## Requirement
All records are to be printed exactly as they appear.

## Dataset entries
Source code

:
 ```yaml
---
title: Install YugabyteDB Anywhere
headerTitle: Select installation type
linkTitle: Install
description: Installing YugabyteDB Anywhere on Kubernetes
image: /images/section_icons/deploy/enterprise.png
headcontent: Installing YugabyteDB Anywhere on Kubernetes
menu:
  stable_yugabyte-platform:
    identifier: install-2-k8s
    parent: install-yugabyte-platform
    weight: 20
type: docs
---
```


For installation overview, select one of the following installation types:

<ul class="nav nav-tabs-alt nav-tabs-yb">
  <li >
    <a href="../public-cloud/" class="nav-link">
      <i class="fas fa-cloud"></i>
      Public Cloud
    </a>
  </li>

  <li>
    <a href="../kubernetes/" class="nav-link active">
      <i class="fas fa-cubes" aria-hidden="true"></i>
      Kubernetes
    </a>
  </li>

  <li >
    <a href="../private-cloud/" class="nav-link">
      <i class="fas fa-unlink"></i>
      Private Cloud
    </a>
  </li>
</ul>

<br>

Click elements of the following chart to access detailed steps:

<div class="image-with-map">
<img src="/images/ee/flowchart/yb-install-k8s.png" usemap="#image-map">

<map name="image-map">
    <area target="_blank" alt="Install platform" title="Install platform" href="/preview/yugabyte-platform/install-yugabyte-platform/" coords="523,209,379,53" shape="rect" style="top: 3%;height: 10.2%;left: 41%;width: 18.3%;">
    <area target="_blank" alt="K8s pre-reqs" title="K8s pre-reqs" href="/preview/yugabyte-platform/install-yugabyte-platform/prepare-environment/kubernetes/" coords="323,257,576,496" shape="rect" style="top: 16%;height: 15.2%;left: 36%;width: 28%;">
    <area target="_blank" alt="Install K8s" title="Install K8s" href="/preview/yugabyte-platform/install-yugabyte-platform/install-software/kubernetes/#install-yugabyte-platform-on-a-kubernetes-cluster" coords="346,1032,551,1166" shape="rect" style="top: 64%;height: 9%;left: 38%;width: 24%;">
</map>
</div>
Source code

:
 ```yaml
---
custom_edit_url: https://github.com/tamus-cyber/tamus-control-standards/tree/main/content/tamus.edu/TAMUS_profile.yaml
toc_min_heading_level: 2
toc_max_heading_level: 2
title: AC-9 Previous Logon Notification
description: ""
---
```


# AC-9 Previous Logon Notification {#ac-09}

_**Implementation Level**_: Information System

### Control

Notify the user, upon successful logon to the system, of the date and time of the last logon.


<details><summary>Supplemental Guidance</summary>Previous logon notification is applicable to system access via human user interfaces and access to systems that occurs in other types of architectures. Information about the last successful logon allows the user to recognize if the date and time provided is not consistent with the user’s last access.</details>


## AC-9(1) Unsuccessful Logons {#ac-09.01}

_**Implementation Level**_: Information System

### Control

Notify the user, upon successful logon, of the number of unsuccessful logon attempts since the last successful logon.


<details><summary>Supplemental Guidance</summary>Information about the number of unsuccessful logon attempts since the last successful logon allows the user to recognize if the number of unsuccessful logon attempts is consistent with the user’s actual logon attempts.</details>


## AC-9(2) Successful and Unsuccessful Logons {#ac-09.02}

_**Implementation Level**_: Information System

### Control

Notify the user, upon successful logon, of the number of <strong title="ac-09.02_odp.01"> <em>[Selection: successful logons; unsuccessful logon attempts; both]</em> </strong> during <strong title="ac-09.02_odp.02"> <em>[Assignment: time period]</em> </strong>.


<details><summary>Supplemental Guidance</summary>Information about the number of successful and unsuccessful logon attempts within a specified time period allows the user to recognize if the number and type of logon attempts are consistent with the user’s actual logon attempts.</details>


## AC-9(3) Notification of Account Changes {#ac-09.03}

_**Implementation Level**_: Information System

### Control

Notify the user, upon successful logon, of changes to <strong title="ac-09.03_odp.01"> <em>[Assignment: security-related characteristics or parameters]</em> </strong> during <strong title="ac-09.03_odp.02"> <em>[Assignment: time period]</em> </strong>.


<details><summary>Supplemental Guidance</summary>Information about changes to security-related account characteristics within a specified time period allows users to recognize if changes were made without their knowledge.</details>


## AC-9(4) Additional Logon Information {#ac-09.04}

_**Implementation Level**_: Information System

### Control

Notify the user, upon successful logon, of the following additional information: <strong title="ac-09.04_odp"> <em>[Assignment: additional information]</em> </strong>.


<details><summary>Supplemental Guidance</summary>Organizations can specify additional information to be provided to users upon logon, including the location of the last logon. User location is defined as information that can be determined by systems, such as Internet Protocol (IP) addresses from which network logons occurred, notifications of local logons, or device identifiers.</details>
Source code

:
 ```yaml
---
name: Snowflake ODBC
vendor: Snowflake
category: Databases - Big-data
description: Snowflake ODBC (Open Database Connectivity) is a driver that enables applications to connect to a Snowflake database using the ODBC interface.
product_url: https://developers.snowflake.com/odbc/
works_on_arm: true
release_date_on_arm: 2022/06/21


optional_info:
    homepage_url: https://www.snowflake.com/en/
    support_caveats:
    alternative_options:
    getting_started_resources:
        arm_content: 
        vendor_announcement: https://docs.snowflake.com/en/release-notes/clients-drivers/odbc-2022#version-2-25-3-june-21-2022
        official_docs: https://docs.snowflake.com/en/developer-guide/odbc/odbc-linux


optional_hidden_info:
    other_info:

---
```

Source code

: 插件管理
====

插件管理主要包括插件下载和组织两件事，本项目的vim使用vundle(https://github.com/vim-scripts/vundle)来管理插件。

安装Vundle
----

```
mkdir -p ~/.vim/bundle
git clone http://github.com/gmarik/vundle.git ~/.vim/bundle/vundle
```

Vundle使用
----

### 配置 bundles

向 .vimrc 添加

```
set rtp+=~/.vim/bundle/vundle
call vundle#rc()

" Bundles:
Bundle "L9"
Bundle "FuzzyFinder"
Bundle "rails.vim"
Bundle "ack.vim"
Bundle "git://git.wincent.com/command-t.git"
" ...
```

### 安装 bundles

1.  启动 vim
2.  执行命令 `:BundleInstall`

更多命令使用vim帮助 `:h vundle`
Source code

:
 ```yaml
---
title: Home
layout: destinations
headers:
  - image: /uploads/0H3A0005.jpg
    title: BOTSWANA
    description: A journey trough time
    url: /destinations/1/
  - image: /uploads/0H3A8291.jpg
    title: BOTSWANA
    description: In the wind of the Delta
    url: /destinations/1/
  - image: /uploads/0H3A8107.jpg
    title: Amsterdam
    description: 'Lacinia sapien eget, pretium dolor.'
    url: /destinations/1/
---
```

## Output below
Source code

:
 ```yaml
---
title: Install YugabyteDB Anywhere
headerTitle: Select installation type
linkTitle: Install
description: Installing YugabyteDB Anywhere on Kubernetes
image: /images/section_icons/deploy/enterprise.png
headcontent: Installing YugabyteDB Anywhere on Kubernetes
menu:
  stable_yugabyte-platform:
    identifier: install-2-k8s
    parent: install-yugabyte-platform
    weight: 20
type: docs
---
```


For installation overview, select one of the following installation types:

<ul class="nav nav-tabs-alt nav-tabs-yb">
  <li >
    <a href="../public-cloud/" class="nav-link">
      <i class="fas fa-cloud"></i>
      Public Cloud
    </a>
  </li>

  <li>
    <a href="../kubernetes/" class="nav-link active">
      <i class="fas fa-cubes" aria-hidden="true"></i>
      Kubernetes
    </a>
  </li>

  <li >
    <a href="../private-cloud/" class="nav-link">
      <i class="fas fa-unlink"></i>
      Private Cloud
    </a>
  </li>
</ul>

<br>

Click elements of the following chart to access detailed steps:

<div class="image-with-map">
<img src="/images/ee/flowchart/yb-install-k8s.png" usemap="#image-map">

<map name="image-map">
    <area target="_blank" alt="Install platform" title="Install platform" href="/preview/yugabyte-platform/install-yugabyte-platform/" coords="523,209,379,53" shape="rect" style="top: 3%;height: 10.2%;left: 41%;width: 18.3%;">
    <area target="_blank" alt="K8s pre-reqs" title="K8s pre-reqs" href="/preview/yugabyte-platform/install-yugabyte-platform/prepare-environment/kubernetes/" coords="323,257,576,496" shape="rect" style="top: 16%;height: 15.2%;left: 36%;width: 28%;">
    <area target="_blank" alt="Install K8s" title="Install K8s" href="/preview/yugabyte-platform/install-yugabyte-platform/install-software/kubernetes/#install-yugabyte-platform-on-a-kubernetes-cluster" coords="346,1032,551,1166" shape="rect" style="top: 64%;height: 9%;left: 38%;width: 24%;">
</map>
</div>
Source code

:
 ```yaml
---
custom_edit_url: https://github.com/tamus-cyber/tamus-control-standards/tree/main/content/tamus.edu/TAMUS_profile.yaml
toc_min_heading_level: 2
toc_max_heading_level: 2
title: AC-9 Previous Logon Notification
description: ""
---
```


# AC-9 Previous Logon Notification {#ac-09}

_**Implementation Level**_: Information System

### Control

Notify the user, upon successful logon to the system, of the date and time of the last logon.


<details><summary>Supplemental Guidance</summary>Previous logon notification is applicable to system access via human user interfaces and access to systems that occurs in other types of architectures. Information about the last successful logon allows the user to recognize if the date and time provided is not consistent with the user’s last access.</details>


## AC-9(1) Unsuccessful Logons {#ac-09.01}

_**Implementation Level**_: Information System

### Control

Notify the user, upon successful logon, of the number of unsuccessful logon attempts since the last successful logon.


<details><summary>Supplemental Guidance</summary>Information about the number of unsuccessful logon attempts since the last successful logon allows the user to recognize if the number of unsuccessful logon attempts is consistent with the user’s actual logon attempts.</details>


## AC-9(2) Successful and Unsuccessful Logons {#ac-09.02}

_**Implementation Level**_: Information System

### Control

Notify the user, upon successful logon, of the number of <strong title="ac-09.02_odp.01"> <em>[Selection: successful logons; unsuccessful logon attempts; both]</em> </strong> during <strong title="ac-09.02_odp.02"> <em>[Assignment: time period]</em> </strong>.


<details><summary>Supplemental Guidance</summary>Information about the number of successful and unsuccessful logon attempts within a specified time period allows the user to recognize if the number and type of logon attempts are consistent with the user’s actual logon attempts.</details>


## AC-9(3) Notification of Account Changes {#ac-09.03}

_**Implementation Level**_: Information System

### Control

Notify the user, upon successful logon, of changes to <strong title="ac-09.03_odp.01"> <em>[Assignment: security-related characteristics or parameters]</em> </strong> during <strong title="ac-09.03_odp.02"> <em>[Assignment: time period]</em> </strong>.


<details><summary>Supplemental Guidance</summary>Information about changes to security-related account characteristics within a specified time period allows users to recognize if changes were made without their knowledge.</details>


## AC-9(4) Additional Logon Information {#ac-09.04}

_**Implementation Level**_: Information System

### Control

Notify the user, upon successful logon, of the following additional information: <strong title="ac-09.04_odp"> <em>[Assignment: additional information]</em> </strong>.


<details><summary>Supplemental Guidance</summary>Organizations can specify additional information to be provided to users upon logon, including the location of the last logon. User location is defined as information that can be determined by systems, such as Internet Protocol (IP) addresses from which network logons occurred, notifications of local logons, or device identifiers.</details>
Source code

:
 ```yaml
---
name: Snowflake ODBC
vendor: Snowflake
category: Databases - Big-data
description: Snowflake ODBC (Open Database Connectivity) is a driver that enables applications to connect to a Snowflake database using the ODBC interface.
product_url: https://developers.snowflake.com/odbc/
works_on_arm: true
release_date_on_arm: 2022/06/21


optional_info:
    homepage_url: https://www.snowflake.com/en/
    support_caveats:
    alternative_options:
    getting_started_resources:
        arm_content: 
        vendor_announcement: https://docs.snowflake.com/en/release-notes/clients-drivers/odbc-2022#version-2-25-3-june-21-2022
        official_docs: https://docs.snowflake.com/en/developer-guide/odbc/odbc-linux


optional_hidden_info:
    other_info:

---
```

Source code

: 插件管理
====

插件管理主要包括插件下载和组织两件事，本项目的vim使用vundle(https://github.com/vim-scripts/vundle)来管理插件。

安装Vundle
----

```
mkdir -p ~/.vim/bundle
git clone http://github.com/gmarik/vundle.git ~/.vim/bundle/vundle
```

Vundle使用
----

### 配置 bundles

向 .vimrc 添加

```
set rtp+=~/.vim/bundle/vundle
call vundle#rc()

" Bundles:
Bundle "L9"
Bundle "FuzzyFinder"
Bundle "rails.vim"
Bundle "ack.vim"
Bundle "git://git.wincent.com/command-t.git"
" ...
```

### 安装 bundles

1.  启动 vim
2.  执行命令 `:BundleInstall`

更多命令使用vim帮助 `:h vundle`
Source code

:
 ```yaml
---
title: Home
layout: destinations
headers:
  - image: /uploads/0H3A0005.jpg
    title: BOTSWANA
    description: A journey trough time
    url: /destinations/1/
  - image: /uploads/0H3A8291.jpg
    title: BOTSWANA
    description: In the wind of the Delta
    url: /destinations/1/
  - image: /uploads/0H3A8107.jpg
    title: Amsterdam
    description: 'Lacinia sapien eget, pretium dolor.'
    url: /destinations/1/
---
```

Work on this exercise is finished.